Idea for response to the 21st-century Prohibition.

If it pisses you off that the government hassle has made or WILL make you quit smoking, here's an idea:

Write down how much money you WOULD have spent on cigarettes each day. Come election time, use that amount to punish one of the freedom-haters in Congress.

If your Representative or Senator voted for the latest restrictions, for example, donate half of that money to a primary challenger against him or her, and half to a general election challenger.

If your guy voted AGAINST this monstrosity, donate half to him or her, and pick out one of the Prohibitionists that voted YES and spend the other half trying to get them defeated.

The YES/NOs can be found here and here.

Friday, January 23, 2009

Update.

Well, the next day I smoked that cigarette.

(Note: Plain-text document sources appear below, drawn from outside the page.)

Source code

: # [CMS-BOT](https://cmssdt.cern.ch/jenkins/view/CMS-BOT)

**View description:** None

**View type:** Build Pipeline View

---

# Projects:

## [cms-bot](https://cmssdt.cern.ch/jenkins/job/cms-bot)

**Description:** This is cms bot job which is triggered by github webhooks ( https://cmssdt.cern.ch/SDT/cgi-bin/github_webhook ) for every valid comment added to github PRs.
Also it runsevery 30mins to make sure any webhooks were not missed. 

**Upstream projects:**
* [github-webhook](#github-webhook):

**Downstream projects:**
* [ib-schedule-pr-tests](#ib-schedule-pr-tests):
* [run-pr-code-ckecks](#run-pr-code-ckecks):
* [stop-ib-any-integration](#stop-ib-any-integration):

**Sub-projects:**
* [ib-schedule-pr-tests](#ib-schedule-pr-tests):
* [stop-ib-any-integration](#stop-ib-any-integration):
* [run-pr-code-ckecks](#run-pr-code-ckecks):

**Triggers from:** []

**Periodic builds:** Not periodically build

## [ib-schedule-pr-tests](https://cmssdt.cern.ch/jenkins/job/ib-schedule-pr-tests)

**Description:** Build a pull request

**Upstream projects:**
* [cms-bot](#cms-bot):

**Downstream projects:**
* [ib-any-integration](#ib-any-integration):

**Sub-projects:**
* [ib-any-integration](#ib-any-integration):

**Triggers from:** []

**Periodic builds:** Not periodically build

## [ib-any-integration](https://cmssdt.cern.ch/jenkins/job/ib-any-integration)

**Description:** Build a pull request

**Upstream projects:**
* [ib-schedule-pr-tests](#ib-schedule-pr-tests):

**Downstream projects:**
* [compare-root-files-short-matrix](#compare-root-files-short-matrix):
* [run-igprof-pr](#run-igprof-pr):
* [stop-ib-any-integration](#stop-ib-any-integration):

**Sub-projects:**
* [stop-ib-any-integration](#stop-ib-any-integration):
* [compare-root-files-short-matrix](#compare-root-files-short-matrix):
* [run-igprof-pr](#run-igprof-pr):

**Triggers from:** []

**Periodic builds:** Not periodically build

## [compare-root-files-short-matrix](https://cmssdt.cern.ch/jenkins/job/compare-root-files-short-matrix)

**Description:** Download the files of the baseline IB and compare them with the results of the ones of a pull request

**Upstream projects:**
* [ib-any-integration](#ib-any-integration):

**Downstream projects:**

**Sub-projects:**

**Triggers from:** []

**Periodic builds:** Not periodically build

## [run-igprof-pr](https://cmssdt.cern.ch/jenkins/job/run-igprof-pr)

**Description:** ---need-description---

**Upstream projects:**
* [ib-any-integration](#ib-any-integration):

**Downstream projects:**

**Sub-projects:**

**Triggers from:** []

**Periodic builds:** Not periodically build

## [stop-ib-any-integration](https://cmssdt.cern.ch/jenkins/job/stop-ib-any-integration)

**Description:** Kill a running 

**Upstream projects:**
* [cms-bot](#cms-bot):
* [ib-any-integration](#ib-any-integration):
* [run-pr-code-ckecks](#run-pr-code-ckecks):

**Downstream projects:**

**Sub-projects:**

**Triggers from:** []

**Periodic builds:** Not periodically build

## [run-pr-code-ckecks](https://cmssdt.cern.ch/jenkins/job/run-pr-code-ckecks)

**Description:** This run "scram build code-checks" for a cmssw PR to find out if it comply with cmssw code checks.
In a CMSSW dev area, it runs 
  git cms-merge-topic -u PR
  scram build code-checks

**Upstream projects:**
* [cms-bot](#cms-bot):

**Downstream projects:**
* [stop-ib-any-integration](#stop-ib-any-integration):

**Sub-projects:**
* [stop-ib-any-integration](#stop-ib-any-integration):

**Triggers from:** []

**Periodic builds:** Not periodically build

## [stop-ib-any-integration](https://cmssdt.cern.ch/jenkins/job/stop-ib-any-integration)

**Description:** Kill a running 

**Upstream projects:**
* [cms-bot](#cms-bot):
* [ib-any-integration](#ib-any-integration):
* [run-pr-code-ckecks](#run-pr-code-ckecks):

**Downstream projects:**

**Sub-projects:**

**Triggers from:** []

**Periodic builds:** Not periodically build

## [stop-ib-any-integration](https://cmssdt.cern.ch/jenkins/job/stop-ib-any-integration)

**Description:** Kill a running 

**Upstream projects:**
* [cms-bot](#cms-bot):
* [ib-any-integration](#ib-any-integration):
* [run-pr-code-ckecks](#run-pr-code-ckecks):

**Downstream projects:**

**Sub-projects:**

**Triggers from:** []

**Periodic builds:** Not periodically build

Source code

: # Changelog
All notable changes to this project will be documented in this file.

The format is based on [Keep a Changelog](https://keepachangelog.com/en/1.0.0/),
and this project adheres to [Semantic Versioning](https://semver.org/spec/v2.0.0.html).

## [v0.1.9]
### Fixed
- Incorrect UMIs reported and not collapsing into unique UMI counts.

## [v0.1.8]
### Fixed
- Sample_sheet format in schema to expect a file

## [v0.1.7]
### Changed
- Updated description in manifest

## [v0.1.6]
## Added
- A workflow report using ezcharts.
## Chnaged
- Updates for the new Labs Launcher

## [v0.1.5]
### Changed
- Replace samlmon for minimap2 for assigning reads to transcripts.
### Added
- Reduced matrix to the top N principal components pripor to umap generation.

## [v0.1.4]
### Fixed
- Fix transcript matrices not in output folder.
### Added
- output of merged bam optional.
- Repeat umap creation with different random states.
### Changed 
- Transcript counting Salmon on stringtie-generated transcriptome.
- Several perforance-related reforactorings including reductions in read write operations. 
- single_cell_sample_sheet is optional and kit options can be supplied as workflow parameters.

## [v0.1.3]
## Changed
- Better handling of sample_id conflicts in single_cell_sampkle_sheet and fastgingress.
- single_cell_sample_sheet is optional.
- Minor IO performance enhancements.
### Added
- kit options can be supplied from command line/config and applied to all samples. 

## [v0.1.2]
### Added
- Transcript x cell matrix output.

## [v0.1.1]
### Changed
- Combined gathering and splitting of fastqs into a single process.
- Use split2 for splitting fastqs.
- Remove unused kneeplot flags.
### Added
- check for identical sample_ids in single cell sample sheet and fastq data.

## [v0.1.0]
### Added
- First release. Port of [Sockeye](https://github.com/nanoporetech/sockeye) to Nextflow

I knew I would fail if I tried to quit without some artificial starting point, so since it was only a couple of days until my birthday, I decided to keep smoking until bedtime the night before then, and start all over.

That was three days ago, and so far so good.

Some of my triggers are wierd. I've already discussed boredom and pissed-offedness and the fact that my hands and mouth seem to have their own residual memory of smoking, and they don't want to quit yet. I have others that are stranger.

One is other people talking about my quitting smoking. It doesn't particularly matter what they're saying about it; whether they're congratulating me or telling me I'll never succeed at it, the very fact that they are talking about it at all triggers the "I HAVE to have a cigarette now" subroutine in my brain.

I think it's rooted somewhere in the notion that the decision to quit smoking is a private one (he notes as he tells the entire blogosphere about it), and other people shouldn't be talking about it. So maybe I'm punishing them (I have no idea why punishing others and smoking cigarettes are interwoven in my brain) or at least NOT rewarding them for talking about it.

Another trigger is realizing that in the past X amount of time it hasn't been that difficult not smoking. I'll be going along just fine and the thought "You know, this not smoking thing has been pretty easy this time" will pop into my head, and then WHAM! I will either want a cigarette right then or will want one the very next time things don't go the way they ought to go.

I guess the lesson that one teaches is that, for the rest of my life, I can never let my guard down. And no matter what, I am not capable of having Just One.

It's 8:20 now. Sadly enough, tonight that means it's Time-A-Go-Seepy.

[1-26-09 Update: Another trigger is being unable to go anywhere, which will be the case starting in a few hours and lasting several days with the oncoming Ice Storm.]

Saturday, January 17, 2009

Relapse.

I smoked 19 cigarettes today. Not that it's any excuse, but the world pissed me off.

More specifically, the fact that the world is falling apart and nobody seems to want to do anything about it pissed me off.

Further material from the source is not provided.